Whenever a line below mentions the word "taux", that line should be copied.

──────── INFORMATION GIVEN

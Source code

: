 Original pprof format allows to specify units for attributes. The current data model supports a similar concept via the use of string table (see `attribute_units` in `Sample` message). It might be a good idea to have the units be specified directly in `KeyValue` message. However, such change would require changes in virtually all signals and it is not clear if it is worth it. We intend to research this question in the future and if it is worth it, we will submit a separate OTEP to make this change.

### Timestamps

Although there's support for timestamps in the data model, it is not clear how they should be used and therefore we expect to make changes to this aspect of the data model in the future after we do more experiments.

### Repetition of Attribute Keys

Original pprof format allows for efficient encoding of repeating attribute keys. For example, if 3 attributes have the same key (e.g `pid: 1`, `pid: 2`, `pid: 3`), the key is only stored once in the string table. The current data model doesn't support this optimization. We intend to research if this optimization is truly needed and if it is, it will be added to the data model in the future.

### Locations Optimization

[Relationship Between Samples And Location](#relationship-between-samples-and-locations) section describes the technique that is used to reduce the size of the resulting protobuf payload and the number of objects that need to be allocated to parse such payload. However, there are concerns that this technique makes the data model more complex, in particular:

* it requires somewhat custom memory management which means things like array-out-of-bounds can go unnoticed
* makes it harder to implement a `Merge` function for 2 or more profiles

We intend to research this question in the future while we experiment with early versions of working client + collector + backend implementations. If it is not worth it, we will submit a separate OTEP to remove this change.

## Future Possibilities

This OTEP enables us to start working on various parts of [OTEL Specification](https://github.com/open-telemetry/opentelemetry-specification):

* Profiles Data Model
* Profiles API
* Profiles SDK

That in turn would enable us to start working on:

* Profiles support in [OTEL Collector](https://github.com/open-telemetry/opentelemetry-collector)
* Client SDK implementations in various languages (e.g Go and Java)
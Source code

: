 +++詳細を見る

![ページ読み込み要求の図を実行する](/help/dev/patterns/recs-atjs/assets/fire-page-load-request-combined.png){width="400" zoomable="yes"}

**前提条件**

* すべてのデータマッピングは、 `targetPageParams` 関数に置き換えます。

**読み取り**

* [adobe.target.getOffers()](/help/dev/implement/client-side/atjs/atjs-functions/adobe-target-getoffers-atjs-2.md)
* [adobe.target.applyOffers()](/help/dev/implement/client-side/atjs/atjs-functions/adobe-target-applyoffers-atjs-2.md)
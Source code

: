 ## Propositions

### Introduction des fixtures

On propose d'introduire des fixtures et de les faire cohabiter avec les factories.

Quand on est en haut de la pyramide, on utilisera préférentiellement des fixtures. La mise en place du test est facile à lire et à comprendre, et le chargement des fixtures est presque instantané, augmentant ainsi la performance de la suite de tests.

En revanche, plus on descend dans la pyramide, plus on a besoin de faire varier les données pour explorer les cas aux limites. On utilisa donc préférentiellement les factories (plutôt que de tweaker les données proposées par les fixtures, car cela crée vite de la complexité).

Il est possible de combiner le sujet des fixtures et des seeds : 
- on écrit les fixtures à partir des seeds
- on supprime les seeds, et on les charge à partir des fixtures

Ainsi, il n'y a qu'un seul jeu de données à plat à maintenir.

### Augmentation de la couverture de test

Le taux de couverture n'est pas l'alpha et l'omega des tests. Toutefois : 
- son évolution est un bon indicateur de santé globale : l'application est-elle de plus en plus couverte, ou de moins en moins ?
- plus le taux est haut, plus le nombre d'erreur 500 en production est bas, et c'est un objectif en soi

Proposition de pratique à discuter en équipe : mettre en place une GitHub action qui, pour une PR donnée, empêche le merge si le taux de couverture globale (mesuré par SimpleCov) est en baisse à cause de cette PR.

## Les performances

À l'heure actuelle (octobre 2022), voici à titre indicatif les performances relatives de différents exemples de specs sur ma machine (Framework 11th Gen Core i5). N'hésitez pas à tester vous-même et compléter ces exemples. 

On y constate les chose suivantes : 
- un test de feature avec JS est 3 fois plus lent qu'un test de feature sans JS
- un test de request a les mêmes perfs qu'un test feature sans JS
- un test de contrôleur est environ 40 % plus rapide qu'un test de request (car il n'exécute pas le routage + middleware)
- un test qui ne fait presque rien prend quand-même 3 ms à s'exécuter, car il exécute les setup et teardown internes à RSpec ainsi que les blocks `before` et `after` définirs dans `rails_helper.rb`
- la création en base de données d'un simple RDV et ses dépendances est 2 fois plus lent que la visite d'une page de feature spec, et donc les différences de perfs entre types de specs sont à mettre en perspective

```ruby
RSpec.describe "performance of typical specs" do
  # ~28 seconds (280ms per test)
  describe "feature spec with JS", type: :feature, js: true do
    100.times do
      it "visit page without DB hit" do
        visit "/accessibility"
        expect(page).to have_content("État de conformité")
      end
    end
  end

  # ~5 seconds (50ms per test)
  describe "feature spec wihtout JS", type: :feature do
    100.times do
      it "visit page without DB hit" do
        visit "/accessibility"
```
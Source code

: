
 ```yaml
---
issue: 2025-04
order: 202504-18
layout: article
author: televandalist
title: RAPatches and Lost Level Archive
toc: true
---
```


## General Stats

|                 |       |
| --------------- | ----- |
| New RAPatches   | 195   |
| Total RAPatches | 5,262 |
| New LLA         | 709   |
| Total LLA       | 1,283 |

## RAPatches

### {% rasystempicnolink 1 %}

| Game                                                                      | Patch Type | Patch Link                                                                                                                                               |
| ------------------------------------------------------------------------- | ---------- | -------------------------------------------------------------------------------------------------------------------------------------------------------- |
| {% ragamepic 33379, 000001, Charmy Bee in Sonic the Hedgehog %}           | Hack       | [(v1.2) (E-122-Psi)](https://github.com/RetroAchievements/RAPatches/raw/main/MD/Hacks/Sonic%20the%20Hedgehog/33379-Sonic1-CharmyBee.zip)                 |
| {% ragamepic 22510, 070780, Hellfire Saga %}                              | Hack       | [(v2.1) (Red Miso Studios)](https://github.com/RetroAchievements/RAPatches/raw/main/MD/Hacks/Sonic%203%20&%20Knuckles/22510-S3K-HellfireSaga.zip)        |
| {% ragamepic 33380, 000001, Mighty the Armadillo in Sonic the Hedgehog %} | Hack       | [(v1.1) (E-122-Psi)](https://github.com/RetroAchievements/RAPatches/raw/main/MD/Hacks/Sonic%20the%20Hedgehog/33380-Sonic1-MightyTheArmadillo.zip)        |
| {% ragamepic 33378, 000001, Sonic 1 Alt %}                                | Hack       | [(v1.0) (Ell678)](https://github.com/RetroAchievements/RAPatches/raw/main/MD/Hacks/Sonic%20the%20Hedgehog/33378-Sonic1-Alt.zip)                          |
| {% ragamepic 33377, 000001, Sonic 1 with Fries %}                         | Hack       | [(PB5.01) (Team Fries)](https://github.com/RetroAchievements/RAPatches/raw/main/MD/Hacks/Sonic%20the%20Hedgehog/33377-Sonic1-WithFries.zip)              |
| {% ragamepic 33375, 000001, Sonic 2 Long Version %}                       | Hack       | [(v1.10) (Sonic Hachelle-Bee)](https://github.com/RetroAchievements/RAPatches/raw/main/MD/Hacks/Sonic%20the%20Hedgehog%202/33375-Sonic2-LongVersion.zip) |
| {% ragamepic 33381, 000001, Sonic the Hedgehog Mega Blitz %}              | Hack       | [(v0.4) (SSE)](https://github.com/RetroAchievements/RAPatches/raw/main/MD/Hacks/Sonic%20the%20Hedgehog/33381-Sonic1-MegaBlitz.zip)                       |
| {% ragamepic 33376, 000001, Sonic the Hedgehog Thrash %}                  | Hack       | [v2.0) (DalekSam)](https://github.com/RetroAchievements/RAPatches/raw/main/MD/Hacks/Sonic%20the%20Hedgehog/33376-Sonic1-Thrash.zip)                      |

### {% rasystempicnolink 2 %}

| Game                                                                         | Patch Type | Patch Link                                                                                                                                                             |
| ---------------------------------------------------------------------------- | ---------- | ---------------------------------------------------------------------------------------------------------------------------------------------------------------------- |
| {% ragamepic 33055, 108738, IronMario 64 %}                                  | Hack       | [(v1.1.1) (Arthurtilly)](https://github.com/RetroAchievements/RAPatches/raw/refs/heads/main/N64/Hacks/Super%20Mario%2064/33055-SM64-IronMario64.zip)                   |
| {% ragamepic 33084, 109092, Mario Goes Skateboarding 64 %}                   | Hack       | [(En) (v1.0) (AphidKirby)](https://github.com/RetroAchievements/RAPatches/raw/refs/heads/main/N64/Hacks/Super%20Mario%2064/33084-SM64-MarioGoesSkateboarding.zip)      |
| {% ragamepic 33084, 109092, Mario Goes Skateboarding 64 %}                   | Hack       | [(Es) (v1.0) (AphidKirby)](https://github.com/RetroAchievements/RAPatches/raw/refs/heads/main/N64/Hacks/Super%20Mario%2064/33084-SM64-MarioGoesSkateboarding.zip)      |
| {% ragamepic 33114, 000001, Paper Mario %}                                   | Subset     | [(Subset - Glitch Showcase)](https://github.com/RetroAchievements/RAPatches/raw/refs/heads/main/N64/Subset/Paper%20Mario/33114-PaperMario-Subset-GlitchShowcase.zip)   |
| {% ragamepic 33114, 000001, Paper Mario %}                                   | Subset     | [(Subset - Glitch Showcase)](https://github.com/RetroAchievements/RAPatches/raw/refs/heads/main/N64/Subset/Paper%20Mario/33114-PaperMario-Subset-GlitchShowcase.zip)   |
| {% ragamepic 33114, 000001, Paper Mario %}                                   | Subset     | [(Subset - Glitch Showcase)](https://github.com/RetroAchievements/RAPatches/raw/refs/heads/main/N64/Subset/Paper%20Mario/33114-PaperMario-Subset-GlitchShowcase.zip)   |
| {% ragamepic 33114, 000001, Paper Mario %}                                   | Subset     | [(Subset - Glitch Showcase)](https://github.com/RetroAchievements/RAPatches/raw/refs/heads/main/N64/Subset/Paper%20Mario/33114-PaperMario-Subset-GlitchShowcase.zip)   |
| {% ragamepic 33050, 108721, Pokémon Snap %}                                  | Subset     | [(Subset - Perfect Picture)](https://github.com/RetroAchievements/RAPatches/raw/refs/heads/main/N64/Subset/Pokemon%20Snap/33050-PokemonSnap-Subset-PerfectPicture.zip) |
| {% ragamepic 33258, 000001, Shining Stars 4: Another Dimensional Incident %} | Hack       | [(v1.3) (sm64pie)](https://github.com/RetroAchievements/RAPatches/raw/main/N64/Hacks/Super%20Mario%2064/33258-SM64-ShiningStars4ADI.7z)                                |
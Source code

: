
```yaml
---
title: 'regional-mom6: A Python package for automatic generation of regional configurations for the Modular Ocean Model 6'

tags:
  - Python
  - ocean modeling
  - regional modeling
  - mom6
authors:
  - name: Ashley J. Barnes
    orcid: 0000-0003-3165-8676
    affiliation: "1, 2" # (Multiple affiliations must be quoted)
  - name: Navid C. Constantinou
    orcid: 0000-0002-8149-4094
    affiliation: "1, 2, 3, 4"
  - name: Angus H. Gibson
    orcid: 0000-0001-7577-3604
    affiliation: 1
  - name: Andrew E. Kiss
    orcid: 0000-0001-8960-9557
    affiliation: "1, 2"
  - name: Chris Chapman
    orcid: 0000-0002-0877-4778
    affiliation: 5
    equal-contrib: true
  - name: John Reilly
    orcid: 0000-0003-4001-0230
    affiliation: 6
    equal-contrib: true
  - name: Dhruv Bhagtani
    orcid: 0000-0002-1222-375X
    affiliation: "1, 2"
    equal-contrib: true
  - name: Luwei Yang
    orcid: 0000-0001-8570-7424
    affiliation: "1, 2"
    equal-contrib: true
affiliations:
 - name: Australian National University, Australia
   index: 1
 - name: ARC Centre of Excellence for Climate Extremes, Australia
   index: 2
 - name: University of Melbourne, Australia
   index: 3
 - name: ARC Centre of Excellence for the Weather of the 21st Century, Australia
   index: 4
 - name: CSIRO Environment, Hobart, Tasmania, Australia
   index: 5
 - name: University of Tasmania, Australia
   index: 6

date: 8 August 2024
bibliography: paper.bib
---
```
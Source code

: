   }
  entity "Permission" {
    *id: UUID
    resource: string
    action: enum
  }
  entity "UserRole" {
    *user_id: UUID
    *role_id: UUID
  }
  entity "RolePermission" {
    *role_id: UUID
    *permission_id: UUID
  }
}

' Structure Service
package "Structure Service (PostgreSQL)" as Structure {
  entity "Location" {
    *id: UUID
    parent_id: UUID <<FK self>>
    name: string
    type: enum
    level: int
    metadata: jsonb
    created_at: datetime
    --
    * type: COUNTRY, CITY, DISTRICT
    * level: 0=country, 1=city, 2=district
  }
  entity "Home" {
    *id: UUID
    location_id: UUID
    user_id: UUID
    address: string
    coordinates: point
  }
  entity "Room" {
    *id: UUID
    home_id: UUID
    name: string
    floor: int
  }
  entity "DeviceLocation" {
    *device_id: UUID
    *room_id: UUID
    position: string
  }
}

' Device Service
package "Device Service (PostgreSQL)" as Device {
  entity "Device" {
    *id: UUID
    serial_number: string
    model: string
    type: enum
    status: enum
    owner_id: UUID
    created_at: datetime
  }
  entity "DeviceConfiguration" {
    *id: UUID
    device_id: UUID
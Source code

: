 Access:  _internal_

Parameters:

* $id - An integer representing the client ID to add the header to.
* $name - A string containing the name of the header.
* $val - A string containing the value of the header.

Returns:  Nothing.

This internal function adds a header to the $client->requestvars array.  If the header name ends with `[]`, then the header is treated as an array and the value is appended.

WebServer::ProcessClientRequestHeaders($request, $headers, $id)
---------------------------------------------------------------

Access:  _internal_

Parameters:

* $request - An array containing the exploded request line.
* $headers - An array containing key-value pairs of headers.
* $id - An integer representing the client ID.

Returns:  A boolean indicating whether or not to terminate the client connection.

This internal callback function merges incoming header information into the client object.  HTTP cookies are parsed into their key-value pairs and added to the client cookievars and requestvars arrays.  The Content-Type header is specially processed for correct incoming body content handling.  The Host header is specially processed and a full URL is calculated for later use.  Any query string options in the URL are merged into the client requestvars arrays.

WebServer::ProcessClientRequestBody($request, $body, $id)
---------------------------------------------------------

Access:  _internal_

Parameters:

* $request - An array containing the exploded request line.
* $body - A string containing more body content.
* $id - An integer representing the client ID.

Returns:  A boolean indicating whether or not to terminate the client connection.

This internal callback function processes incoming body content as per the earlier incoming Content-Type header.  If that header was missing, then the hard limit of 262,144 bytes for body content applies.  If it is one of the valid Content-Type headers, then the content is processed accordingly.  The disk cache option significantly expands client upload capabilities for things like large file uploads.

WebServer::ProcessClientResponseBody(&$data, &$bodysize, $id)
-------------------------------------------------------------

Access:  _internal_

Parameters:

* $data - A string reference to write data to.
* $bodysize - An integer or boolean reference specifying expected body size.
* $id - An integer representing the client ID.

────────────────

RESPONSE TO THE EXERCISE:
Le taux de couverture n'est pas l'alpha et l'omega des tests. Toutefois : 
- plus le taux est haut, plus le nombre d'erreur 500 en production est bas, et c'est un objectif en soi
Proposition de pratique à discuter en équipe : mettre en place une GitHub action qui, pour une PR donnée, empêche le merge si le taux de couverture globale (mesuré par SimpleCov) est en baisse à cause de cette PR.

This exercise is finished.